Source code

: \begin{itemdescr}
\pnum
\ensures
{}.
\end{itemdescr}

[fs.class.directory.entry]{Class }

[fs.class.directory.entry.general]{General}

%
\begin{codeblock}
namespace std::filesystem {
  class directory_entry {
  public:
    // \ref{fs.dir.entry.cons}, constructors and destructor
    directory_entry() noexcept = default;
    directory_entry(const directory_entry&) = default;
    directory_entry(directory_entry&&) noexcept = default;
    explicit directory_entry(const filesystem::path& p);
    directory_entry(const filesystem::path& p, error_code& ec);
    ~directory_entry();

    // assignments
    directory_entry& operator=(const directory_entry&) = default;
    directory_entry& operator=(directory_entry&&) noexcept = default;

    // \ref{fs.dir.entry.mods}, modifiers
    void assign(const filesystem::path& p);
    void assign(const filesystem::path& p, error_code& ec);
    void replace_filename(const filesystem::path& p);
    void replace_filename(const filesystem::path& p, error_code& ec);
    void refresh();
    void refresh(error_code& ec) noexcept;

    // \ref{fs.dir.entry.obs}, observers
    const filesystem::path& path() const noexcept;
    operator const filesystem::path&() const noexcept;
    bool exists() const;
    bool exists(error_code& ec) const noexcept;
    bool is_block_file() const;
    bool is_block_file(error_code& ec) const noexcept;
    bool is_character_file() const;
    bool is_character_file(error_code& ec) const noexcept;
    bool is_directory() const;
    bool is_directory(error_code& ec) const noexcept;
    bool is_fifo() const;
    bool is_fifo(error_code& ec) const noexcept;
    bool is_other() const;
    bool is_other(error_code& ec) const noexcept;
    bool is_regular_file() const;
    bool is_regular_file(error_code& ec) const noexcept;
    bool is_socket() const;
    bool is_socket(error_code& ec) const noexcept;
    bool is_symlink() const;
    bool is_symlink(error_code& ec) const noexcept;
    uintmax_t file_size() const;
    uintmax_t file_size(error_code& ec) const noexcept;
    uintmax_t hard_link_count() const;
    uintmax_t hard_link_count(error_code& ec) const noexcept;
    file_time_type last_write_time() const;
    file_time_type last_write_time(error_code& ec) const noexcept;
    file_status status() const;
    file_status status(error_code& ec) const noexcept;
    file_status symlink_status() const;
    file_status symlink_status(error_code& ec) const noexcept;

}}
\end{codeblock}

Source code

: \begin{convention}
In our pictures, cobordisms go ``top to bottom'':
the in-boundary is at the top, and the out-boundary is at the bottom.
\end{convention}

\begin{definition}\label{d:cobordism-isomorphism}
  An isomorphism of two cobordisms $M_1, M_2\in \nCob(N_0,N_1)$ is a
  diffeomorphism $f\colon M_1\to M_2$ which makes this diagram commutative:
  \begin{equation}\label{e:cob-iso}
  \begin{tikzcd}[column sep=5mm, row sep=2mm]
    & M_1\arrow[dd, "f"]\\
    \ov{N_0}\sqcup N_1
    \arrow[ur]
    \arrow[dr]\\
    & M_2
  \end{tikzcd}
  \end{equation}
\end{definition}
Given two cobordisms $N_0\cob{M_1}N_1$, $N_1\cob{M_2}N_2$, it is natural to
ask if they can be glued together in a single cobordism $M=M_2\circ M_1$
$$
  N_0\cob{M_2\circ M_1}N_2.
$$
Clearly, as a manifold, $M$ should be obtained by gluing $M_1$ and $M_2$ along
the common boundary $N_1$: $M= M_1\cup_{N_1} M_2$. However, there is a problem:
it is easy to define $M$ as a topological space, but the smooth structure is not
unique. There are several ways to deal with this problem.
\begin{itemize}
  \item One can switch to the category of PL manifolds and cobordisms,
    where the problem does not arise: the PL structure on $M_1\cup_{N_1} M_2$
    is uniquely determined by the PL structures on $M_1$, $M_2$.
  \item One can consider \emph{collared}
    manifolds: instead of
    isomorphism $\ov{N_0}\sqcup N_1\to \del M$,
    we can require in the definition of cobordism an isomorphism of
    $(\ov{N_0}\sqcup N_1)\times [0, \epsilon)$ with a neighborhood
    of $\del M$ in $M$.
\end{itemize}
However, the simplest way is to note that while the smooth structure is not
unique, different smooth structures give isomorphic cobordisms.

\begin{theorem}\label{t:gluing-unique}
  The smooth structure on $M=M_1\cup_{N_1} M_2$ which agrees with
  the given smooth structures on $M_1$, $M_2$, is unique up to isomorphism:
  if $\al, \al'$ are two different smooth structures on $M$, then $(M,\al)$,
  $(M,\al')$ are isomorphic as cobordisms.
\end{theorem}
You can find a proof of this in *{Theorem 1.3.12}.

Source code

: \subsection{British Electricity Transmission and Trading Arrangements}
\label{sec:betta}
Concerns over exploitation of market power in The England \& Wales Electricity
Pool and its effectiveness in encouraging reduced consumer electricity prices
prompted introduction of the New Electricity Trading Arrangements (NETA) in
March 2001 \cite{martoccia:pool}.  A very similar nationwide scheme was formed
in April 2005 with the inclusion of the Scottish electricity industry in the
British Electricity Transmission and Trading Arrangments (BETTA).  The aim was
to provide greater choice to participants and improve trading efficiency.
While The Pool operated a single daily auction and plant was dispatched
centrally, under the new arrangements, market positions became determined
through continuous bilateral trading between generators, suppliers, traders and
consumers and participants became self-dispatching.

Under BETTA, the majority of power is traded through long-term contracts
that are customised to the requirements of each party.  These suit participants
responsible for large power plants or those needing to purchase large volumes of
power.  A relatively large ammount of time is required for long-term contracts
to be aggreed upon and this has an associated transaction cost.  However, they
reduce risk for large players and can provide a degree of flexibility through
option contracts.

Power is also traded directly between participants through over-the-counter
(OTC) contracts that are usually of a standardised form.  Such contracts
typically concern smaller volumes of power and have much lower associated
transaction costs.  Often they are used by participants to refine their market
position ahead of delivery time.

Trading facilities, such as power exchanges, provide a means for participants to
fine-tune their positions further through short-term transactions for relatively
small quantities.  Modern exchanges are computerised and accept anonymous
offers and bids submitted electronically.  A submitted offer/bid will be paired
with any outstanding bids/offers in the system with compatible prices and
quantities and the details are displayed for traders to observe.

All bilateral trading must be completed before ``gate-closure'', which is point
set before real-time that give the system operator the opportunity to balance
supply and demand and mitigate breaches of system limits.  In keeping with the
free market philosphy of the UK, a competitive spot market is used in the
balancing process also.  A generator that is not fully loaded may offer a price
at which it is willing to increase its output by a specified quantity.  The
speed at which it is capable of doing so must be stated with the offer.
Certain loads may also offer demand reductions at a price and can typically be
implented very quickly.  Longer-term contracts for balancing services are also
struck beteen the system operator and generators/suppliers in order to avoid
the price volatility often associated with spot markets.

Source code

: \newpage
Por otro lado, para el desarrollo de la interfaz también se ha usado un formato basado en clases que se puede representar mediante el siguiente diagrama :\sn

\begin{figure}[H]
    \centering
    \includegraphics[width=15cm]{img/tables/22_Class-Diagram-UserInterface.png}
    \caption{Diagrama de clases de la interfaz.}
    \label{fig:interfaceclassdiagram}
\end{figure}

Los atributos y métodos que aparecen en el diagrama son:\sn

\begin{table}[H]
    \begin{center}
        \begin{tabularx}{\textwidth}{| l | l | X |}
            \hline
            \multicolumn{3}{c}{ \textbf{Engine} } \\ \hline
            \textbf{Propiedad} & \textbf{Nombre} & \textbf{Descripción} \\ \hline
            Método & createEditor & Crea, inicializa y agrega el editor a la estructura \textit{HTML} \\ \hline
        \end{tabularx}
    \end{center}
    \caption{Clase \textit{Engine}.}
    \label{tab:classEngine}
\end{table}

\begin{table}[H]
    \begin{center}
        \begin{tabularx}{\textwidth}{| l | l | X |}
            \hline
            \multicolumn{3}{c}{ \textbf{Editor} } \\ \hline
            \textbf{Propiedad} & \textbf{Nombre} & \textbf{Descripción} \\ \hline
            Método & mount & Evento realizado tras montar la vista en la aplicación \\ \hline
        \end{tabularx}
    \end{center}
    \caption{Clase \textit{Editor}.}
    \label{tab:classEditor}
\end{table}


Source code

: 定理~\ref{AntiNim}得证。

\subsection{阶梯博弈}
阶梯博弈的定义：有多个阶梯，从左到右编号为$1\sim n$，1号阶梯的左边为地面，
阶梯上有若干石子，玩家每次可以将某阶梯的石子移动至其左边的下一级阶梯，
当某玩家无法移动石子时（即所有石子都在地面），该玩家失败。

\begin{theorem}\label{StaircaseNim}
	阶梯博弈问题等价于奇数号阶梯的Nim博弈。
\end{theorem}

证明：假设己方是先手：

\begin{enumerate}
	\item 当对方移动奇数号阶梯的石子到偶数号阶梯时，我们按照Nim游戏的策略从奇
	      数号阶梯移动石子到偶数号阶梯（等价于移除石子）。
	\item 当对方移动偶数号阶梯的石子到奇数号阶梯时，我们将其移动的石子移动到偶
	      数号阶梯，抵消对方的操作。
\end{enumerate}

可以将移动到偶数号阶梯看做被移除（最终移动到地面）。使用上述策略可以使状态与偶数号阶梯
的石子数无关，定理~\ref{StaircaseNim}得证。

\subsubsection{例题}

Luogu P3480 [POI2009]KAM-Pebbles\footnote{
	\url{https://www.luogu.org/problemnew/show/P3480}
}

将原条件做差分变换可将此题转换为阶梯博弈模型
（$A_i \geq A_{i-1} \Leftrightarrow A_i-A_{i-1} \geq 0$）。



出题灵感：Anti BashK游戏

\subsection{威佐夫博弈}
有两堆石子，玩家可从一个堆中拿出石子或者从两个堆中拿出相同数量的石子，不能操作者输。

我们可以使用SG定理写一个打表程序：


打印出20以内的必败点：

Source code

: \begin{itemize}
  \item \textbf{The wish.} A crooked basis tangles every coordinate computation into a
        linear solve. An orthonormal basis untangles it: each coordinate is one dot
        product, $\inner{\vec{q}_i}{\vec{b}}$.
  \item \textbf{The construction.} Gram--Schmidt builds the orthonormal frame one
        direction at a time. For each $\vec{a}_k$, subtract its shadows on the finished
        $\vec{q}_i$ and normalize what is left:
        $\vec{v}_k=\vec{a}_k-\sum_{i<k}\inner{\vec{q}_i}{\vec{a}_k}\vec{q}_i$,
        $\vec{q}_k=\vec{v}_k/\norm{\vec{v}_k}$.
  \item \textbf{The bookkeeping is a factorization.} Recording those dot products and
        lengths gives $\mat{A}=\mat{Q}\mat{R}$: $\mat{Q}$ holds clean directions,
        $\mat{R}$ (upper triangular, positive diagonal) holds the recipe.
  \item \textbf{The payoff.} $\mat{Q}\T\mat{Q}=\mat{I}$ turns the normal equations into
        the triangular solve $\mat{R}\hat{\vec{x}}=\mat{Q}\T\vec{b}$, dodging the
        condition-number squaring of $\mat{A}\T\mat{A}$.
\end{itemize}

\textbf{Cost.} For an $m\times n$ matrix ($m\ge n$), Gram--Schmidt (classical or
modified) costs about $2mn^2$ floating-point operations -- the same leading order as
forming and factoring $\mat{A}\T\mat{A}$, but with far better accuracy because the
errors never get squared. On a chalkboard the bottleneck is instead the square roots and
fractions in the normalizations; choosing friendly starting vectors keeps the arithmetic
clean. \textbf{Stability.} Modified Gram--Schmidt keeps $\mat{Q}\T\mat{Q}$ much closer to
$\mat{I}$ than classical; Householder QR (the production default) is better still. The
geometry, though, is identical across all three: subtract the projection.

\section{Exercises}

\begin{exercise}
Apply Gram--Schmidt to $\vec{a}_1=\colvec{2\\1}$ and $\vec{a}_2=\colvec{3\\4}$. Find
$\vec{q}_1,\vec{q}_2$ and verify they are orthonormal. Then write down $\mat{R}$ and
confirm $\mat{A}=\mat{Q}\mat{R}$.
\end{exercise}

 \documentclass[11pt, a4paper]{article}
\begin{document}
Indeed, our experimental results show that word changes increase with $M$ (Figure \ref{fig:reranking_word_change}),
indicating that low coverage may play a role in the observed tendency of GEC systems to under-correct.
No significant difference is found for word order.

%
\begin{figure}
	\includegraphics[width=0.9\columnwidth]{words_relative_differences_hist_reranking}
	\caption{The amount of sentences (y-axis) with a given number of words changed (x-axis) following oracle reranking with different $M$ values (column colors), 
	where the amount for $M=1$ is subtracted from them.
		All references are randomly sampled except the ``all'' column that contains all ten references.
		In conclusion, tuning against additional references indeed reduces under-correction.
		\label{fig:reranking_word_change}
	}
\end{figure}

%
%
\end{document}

-=-=-

**What the task asks**. In the answer, give the lines from the first line of the data through the line with "uintmax_t file_size(error_code& ec)", exactly as they appear and with no additions.

**Exercise solution**.
Source code

: \begin{itemdescr}
\pnum
\ensures
{}.
\end{itemdescr}

[fs.class.directory.entry]{Class }

[fs.class.directory.entry.general]{General}

%
\begin{codeblock}
namespace std::filesystem {
  class directory_entry {
  public:
    // \ref{fs.dir.entry.cons}, constructors and destructor
    directory_entry() noexcept = default;
    directory_entry(const directory_entry&) = default;
    directory_entry(directory_entry&&) noexcept = default;
    explicit directory_entry(const filesystem::path& p);
    directory_entry(const filesystem::path& p, error_code& ec);
    ~directory_entry();

    // assignments
    directory_entry& operator=(const directory_entry&) = default;
    directory_entry& operator=(directory_entry&&) noexcept = default;

    // \ref{fs.dir.entry.mods}, modifiers
    void assign(const filesystem::path& p);
    void assign(const filesystem::path& p, error_code& ec);
    void replace_filename(const filesystem::path& p);
    void replace_filename(const filesystem::path& p, error_code& ec);
    void refresh();
    void refresh(error_code& ec) noexcept;

    // \ref{fs.dir.entry.obs}, observers
    const filesystem::path& path() const noexcept;
    operator const filesystem::path&() const noexcept;
    bool exists() const;
    bool exists(error_code& ec) const noexcept;
    bool is_block_file() const;
    bool is_block_file(error_code& ec) const noexcept;
    bool is_character_file() const;
    bool is_character_file(error_code& ec) const noexcept;
    bool is_directory() const;
    bool is_directory(error_code& ec) const noexcept;
    bool is_fifo() const;
    bool is_fifo(error_code& ec) const noexcept;
    bool is_other() const;
    bool is_other(error_code& ec) const noexcept;
    bool is_regular_file() const;
    bool is_regular_file(error_code& ec) const noexcept;
    bool is_socket() const;
    bool is_socket(error_code& ec) const noexcept;
    bool is_symlink() const;
    bool is_symlink(error_code& ec) const noexcept;
    uintmax_t file_size() const;
    uintmax_t file_size(error_code& ec) const noexcept;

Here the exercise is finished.